Secret de Polichinelle
Nati a travaillé tout l’été dans les bus de la Ville sainte, où il imposait le port du masque en écoutant, casque sur les oreilles, des récits policiers et des analyses historiques de la Bible, en podcast. Fin octobre, il a commencé une licence en sciences de l’environnement. Il attend que les cours en amphi rouvrent pour s’y faire des amis laïques. Depuis quelques semaines, une petite copine, ancienne haredi elle aussi, lui fait tourner la tête : « Je n’y comprends rien… On cherche tous les deux quoi faire et quoi ne pas faire. »
Nati, au fond, est un cas à part. Non seulement parce qu’il se revendique laïque, comme à peine 10 % des déserteurs, selon l’étude récente de l’IDI. Mais aussi parce qu’il est issu du cœur élitiste de l’univers haredi. Ceux qui s’en vont sont à 60 % des juifs séfarades, communautés plus récemment intégrées. Souvent, leurs parents ne sont pas nés eux-mêmes haredim, ou bien ils ont vécu à l’étranger avant de s’installer en Israël.
Le coronavirus a levé un secret de Polichinelle : la société rêvée des haredim, consacrée à l’étude des textes saints, est un mythe – eux préfèrent parler d’un idéal. Elle s’est formée en Israël après la Shoah, grâce au soutien financier de l’Etat et de donateurs, et ne cesse de s’effriter depuis trente ans. Nombre d’hommes ultraorthodoxes ont un emploi et fréquentent quotidiennement la société séculière. Parmi eux, certains appuient les jeunes renégats, comme Yanki Farber. « Il y a vingt ans, les gens devaient s’enfuir de leur ville pour être libres. Désormais, ils achètent un smartphone, ils abandonnent leur yeshiva, mais ils restent religieux », dit ce journaliste au site Internet Behadrei Haredim.
Quel espace de liberté ces jeunes qui ne veulent pas tout à fait rompre avec leur vie d’avant peuvent-ils se ménager ? C’est le dilemme d’Eliaou, 18 ans, un garçon passionné de politique, fan de « Bibi » Nétanyahou et militant de son parti, le Likoud. Depuis l’été, il traîne sur YouTube, cherche à apprendre l’anglais et l’arabe en ligne, mais ne regarde rien de pornographique. En octobre, durant la fête religieuse de Soukkot, il a protesté contre la police, quand nombre d’habitants de Bnei Brak se sont rassemblés pour chanter et danser, en plein reconfinement. « Tous les jeunes y sont allés, pas seulement les radicaux… On s’ennuie tellement », soupire-t-il. Lorsqu’il se rend à Jérusalem pour prier au mur des Lamentations, Eliaou fait de longs crochets à travers les quartiers arabes de la ville. Il n’y cherche pas des ennuis, assure-t-il, juste à causer.

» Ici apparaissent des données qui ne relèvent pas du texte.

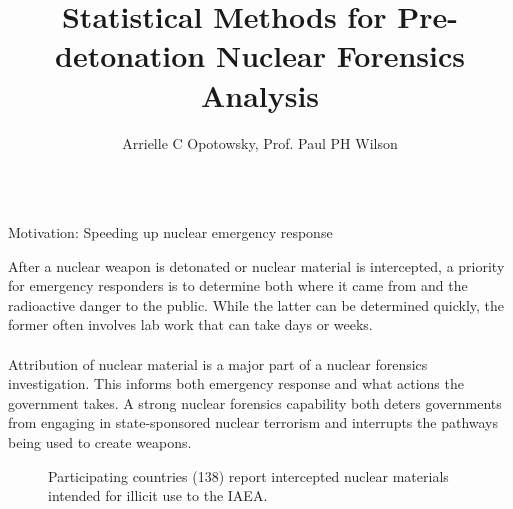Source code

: \documentclass{beamer}
\title[small title]{\texorpdfstring{Statistical Methods for Pre-detonation Nuclear Forensics Analysis}
{Statistical Methods for Pre-detonation Nuclear Forensics Analysis}}
\author{Arrielle C Opotowsky, Prof. Paul PH Wilson}
\institute{University of Wisconsin-Madison}
\begin{document}
\small

\begin{frame}[t]{}
\begin{columns}

\begin{column}[T]{0.27\textwidth}
\begin{block}{Motivation: Speeding up nuclear emergency response}

After a nuclear weapon is detonated or nuclear material is intercepted, a
priority for emergency responders is to determine both where it came from and
the radioactive danger to the public. While the latter can be determined
quickly, the former often involves lab work that can take days or weeks. \\~\\

Attribution of nuclear material is a major part of a nuclear forensics
investigation. This informs both emergency response and what actions the
government takes.  A strong nuclear forensics capability both deters
governments from engaging in state-sponsored nuclear terrorism and interrupts
the pathways being used to create weapons.

\begin{figure}
  \fboxsep=1mm
  \fboxrule=3pt
  \caption{Participating countries (138) report intercepted nuclear materials
           intended for illicit use to the IAEA.\cite{trafficking}}
\end{figure}


\end{block}
\end{column}
\end{columns}
\end{frame}
\end{document}
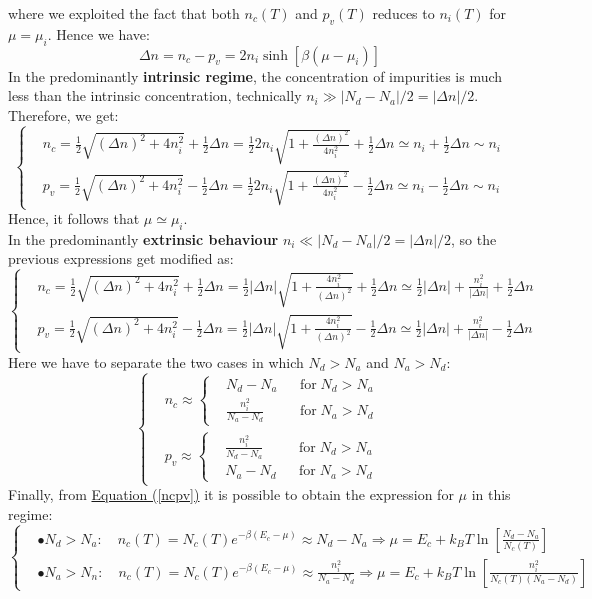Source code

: \documentclass[10.75pt,a4paper,openright,bottom=2cm]{article}
\renewcommand{\refeq}[1]{\hyperref[#1]{Equation (\ref{#1})}}
\begin{document}
where we exploited the fact that both $n_c(T)$ and $p_v(T)$ reduces to $n_i(T)$ for $\mu=\mu_i$. Hence we have:
\[
\Delta n=n_c-p_v=2n_i\sinh{[\beta(\mu-\mu_i)]}
\]
In the predominantly \textbf{intrinsic regime}, the concentration of impurities is much less than the intrinsic concentration, technically $n_i\gg|N_d-N_a|/2=|\Delta n|/2$. Therefore, we get:
\[
\left\{
\begin{aligned}
&n_c=\frac{1}{2}\sqrt{(\Delta n)^2+4n_i^2}+\frac{1}{2}\Delta n=\frac{1}{2}2n_i\sqrt{1+\frac{(\Delta n)^2}{4n_i^2}}+\frac{1}{2}\Delta n\simeq n_i+\frac{1}{2}\Delta n\sim n_i\\
&p_v=\frac{1}{2}\sqrt{(\Delta n)^2+4n_i^2}-\frac{1}{2}\Delta n=\frac{1}{2}2n_i\sqrt{1+\frac{(\Delta n)^2}{4n_i^2}}-\frac{1}{2}\Delta n\simeq n_i-\frac{1}{2}\Delta n\sim n_i
\end{aligned}
\right.
\]
Hence, it follows that $\mu\simeq\mu_i$.\\
In the predominantly \textbf{extrinsic behaviour} $n_i\ll|N_d-N_a|/2=|\Delta n|/2$, so the previous expressions get modified as:
\[
\left\{
\begin{aligned}
&n_c=\frac{1}{2}\sqrt{(\Delta n)^2+4n_i^2}+\frac{1}{2}\Delta n=\frac{1}{2}|\Delta n|\sqrt{1+\frac{4n_i^2}{(\Delta n)^2}}+\frac{1}{2}\Delta n\simeq \frac{1}{2}|\Delta n|+\frac{n_i^2}{|\Delta n|}+\frac{1}{2}\Delta n\\
&p_v=\frac{1}{2}\sqrt{(\Delta n)^2+4n_i^2}-\frac{1}{2}\Delta n=\frac{1}{2}|\Delta n|\sqrt{1+\frac{4n_i^2}{(\Delta n)^2}}-\frac{1}{2}\Delta n\simeq \frac{1}{2}|\Delta n|+\frac{n_i^2}{|\Delta n|}-\frac{1}{2}\Delta n
\end{aligned}
\right.
\]
Here we have to separate the two cases in which $N_d>N_a$ and $N_a>N_d$:
\[
\left\{
\begin{aligned}
&n_c\approx\left\{
\begin{aligned}&N_d-N_a&&\text{for}\;N_d>N_a\\
&\frac{n_i^2}{N_a-N_d}&&\text{for}\;N_a>N_d
\end{aligned}
\right.\\
&p_v\approx\left\{
\begin{aligned}&\frac{n_i^2}{N_d-N_a}&&\text{for}\;N_d>N_a\\
&N_a-N_d&&\text{for}\;N_a>N_d
\end{aligned}
\right.
\end{aligned}
\right.
\]
Finally, from \refeq{ncpv} it is possible to obtain the expression for $\mu$ in this regime:
\[
\left\{
\begin{aligned}
&\bullet N_d>N_a: \quad n_c(T)=N_c(T)e^{-\beta(E_c-\mu)}\approx N_d-N_a\Rightarrow\mu=E_c+k_BT\ln\left[\frac{N_d-N_a}{N_c(T)}\right]\\
&\bullet N_a>N_n: \quad n_c(T)=N_c(T)e^{-\beta(E_c-\mu)}\approx \frac{n_i^2}{N_a-N_d}\Rightarrow\mu=E_c+k_BT\ln\left[\frac{n_i^2}{N_c(T)(N_a-N_d)}\right]
\end{aligned}
\right.
\]
\end{document}
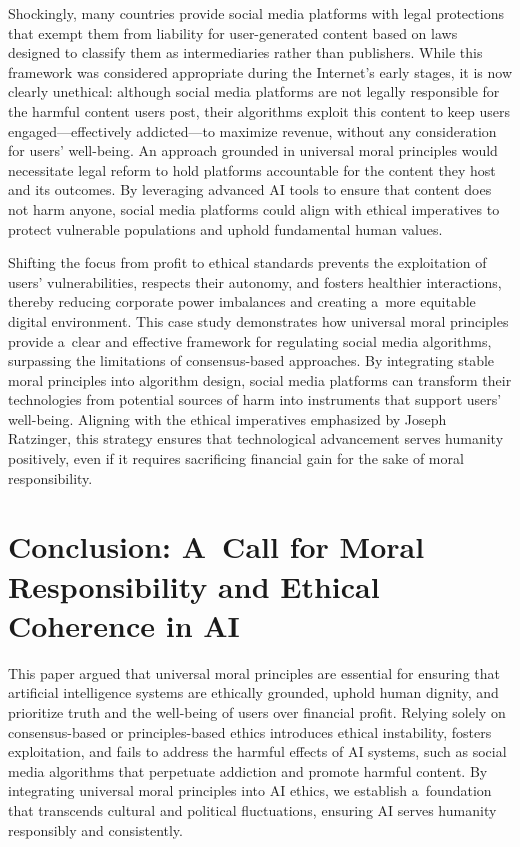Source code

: \documentclass[%
  manuscript=article,
  year=2024,
  volume=77,
  doi=00000.000,
]{zfn}
\begin{document}
Shockingly, many countries provide social media platforms with legal protections that exempt them from liability for user-generated content based on laws designed to classify them as intermediaries rather than publishers. While this framework was considered appropriate during the Internet's early stages, it is now clearly unethical: although social media platforms are not legally responsible for the harmful content users post, their algorithms exploit this content to keep users engaged---effectively addicted---to maximize revenue, without any consideration for users' well-being. An approach grounded in universal moral principles would necessitate legal reform to hold platforms accountable for the content they host and its outcomes. By leveraging advanced AI tools to ensure that content does not harm anyone, social media platforms could align with ethical imperatives to protect vulnerable populations and uphold fundamental human values.



Shifting the focus from profit to ethical standards prevents the exploitation of users' vulnerabilities, respects their autonomy, and fosters healthier interactions, thereby reducing corporate power imbalances and creating a~more equitable digital environment. This case study demonstrates how universal moral principles provide a~clear and effective framework for regulating social media algorithms, surpassing the limitations of consensus-based approaches. By integrating stable moral principles into algorithm design, social media platforms can transform their technologies from potential sources of harm into instruments that support users' well-being. Aligning with the ethical imperatives emphasized by Joseph Ratzinger, this strategy ensures that technological advancement serves humanity positively, even if it requires sacrificing financial gain for the sake of moral responsibility.



\section{Conclusion: A~Call for Moral Responsibility and Ethical Coherence in AI}



This paper argued that universal moral principles are essential for ensuring that artificial intelligence systems are ethically grounded, uphold human dignity, and prioritize truth and the well-being of users over financial profit. Relying solely on consensus-based or principles-based ethics introduces ethical instability, fosters exploitation, and fails to address the harmful effects of AI systems, such as social media algorithms that perpetuate addiction and promote harmful content. By integrating universal moral principles into AI ethics, we establish a~foundation that transcends cultural and political fluctuations, ensuring AI serves humanity responsibly and consistently.
\end{document}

Depuis deux ans, l’un de ses frères aînés effectue son service militaire dans une unité laïque. Eliaou lui en veut : « Il a osé se présenter en uniforme à la porte de l’appartement. C’était irrespectueux pour nos parents ! » Lorsque Eliaou lui a confié malgré tout ses propres doutes, l’aîné s’est empressé de signaler à leur père qu’il ferait mieux de tenir le cadet à l’œil. Tant pis, Eliaou se débrouille seul : « Je ne crois pas que les haredim changeront grâce au virus : c’est trop tard pour ma génération. » Mais, pour ses enfants, ce sera autre chose. Eliaou veut se marier et prendre le large, pourquoi pas dans une petite ville haredi du Nord, près de la nature. « J’aimerais que mes enfants apprennent ce qu’il faut savoir pour trouver un travail. Qu’ils acceptent des gens issus d’autres horizons… Mais je ne veux pas que mon père et ma mère les voient grandir comme ça. » Eliaou en est certain : ils ne le supporteraient pas.